Kılıçdaroğlu: Muhafazakar genç kadın kardeşlerim, CHP eski CHP değil, siz de eski siz değilsiniz

"Artık beraberiz, artık birlikteyiz. Aynı değerleri savunuyoruz. Buna da inanmanızı isterim"

CHP Genel Başkanı Kemal Kılıçdaroğlu, partisinin TBMM Grup Toplantısında konuştu. Konuşmasında Erdoğan'ın Gezi eylemleri ile ilgili sözlerini eleştiren ve muhafazakâr fwnç kadınlara seslenen Kılıçdaroğlu, Hazine ve Maliye Bakanı Nureddin Nebati'nin enflayon hakkındaki açıklamasının dagerçeğin itirafı olduğunu söyledi.

fazla oku

Bu bölüm, konuyla ilgili referans noktalarını içerir. (Related Nodes field)

Kılıçdaroğlu konuşmasına, "Hiç kimse şunu unutmasın. Bu topraklarda umutsuzluğun yeşermesine asla izin vermeyeceğiz. Bu topraklar bereketli topraklar, alın teri gören topraklar, şehit kanı gören topraklar. Bu toprakların ruhunda umut vardır, gelecek vardır, helalleşme vardır, kucaklaşma vardır. Bunu yapacağız" sözleriyle başladı.

"Allah'ın yarattığı en değerli varlık olarak bakacağız"
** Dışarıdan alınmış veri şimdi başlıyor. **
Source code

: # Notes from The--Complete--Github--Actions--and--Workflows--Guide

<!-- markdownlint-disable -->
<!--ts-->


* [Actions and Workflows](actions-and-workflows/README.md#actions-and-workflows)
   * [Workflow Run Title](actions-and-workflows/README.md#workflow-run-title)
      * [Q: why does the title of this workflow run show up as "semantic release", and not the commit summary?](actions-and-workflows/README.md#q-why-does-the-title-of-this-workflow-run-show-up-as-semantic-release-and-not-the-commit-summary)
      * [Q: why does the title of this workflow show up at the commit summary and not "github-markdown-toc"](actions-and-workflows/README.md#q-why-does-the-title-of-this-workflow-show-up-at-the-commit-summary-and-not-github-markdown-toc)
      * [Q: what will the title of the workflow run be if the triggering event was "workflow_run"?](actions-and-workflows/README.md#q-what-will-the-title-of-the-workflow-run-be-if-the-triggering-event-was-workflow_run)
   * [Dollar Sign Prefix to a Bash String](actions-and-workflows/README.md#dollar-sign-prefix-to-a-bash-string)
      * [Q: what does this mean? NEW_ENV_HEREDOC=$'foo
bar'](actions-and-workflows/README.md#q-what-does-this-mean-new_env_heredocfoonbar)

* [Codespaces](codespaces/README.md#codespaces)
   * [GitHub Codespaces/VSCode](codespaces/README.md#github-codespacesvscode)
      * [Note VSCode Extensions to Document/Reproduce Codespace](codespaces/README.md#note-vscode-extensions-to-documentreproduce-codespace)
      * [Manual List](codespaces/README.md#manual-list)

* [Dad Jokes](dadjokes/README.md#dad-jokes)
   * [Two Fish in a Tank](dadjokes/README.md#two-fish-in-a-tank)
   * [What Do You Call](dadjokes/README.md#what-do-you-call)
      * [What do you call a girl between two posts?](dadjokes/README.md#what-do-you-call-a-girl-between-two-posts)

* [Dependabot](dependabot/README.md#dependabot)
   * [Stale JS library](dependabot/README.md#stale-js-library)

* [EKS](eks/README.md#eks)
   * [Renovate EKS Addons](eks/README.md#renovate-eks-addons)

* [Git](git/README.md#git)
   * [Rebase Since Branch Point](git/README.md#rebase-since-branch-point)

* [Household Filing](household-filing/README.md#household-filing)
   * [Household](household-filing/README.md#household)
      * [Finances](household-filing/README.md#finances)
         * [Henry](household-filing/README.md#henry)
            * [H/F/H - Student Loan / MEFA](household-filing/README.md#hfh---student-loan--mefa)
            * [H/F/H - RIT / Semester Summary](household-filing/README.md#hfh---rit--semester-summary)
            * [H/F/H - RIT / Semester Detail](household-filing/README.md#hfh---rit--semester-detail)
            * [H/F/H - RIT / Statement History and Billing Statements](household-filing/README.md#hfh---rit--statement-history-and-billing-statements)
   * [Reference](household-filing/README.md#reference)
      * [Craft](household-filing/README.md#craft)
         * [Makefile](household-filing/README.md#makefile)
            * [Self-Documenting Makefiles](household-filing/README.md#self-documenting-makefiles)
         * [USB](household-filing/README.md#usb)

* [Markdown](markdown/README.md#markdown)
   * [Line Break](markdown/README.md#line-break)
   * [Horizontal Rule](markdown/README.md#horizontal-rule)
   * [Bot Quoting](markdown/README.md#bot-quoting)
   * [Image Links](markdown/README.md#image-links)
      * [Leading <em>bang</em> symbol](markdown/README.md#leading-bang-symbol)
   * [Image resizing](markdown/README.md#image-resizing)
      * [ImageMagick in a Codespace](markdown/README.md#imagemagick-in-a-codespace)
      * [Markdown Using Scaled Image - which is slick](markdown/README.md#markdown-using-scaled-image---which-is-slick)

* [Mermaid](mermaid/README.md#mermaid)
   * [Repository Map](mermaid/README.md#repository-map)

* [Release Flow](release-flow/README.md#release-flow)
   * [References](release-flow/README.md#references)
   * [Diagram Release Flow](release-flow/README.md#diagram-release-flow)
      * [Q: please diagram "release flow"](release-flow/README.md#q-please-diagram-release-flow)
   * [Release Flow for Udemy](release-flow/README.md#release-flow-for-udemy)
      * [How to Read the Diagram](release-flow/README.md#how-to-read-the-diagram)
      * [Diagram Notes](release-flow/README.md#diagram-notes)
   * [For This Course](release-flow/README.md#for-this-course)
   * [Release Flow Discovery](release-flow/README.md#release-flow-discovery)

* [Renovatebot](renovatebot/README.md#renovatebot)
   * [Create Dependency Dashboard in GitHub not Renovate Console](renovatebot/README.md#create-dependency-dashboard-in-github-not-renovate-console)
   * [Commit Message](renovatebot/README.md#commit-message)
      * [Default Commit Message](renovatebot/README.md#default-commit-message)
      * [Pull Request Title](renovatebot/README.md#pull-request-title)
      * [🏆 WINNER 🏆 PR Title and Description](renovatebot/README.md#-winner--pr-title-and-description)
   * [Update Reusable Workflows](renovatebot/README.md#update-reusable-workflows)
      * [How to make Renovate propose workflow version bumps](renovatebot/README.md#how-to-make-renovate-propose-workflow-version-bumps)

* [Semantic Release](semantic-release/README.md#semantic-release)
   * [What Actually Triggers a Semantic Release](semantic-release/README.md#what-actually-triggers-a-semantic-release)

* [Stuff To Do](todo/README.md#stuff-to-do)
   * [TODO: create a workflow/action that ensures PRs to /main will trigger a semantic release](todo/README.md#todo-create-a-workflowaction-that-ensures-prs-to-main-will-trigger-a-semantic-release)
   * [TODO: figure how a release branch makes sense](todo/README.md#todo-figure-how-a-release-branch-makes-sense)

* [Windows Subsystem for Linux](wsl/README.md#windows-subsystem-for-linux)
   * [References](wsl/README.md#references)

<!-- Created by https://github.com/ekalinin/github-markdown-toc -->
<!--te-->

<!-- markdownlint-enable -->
Salondaki heyecanın alanlara da taşınmasını isteyen CHP lideri, "Alanda heyecan var. Vatandaşlarımız sizleri bekliyor. Birimiz iki, ikimiz dört olacağız. Dördümüz altı olacağız, onumuz yirmi olacağız. Birimiz binlerce olacağız. Bu ülkenin geleceğini inşa edeceğiz. Bu ülkede demokrasiyi inşa edeceğiz. Hiç kimsenin kimliğini, inancını, yaşam tarzını siyasete alet etmeyeceğiz. İnsana insan olarak bakacağız, Allah'ın yarattığı en değerli varlık olarak bakacağız ve ona hizmet etmekten onur duyacağız, gurur duyacağız" diye konuştu.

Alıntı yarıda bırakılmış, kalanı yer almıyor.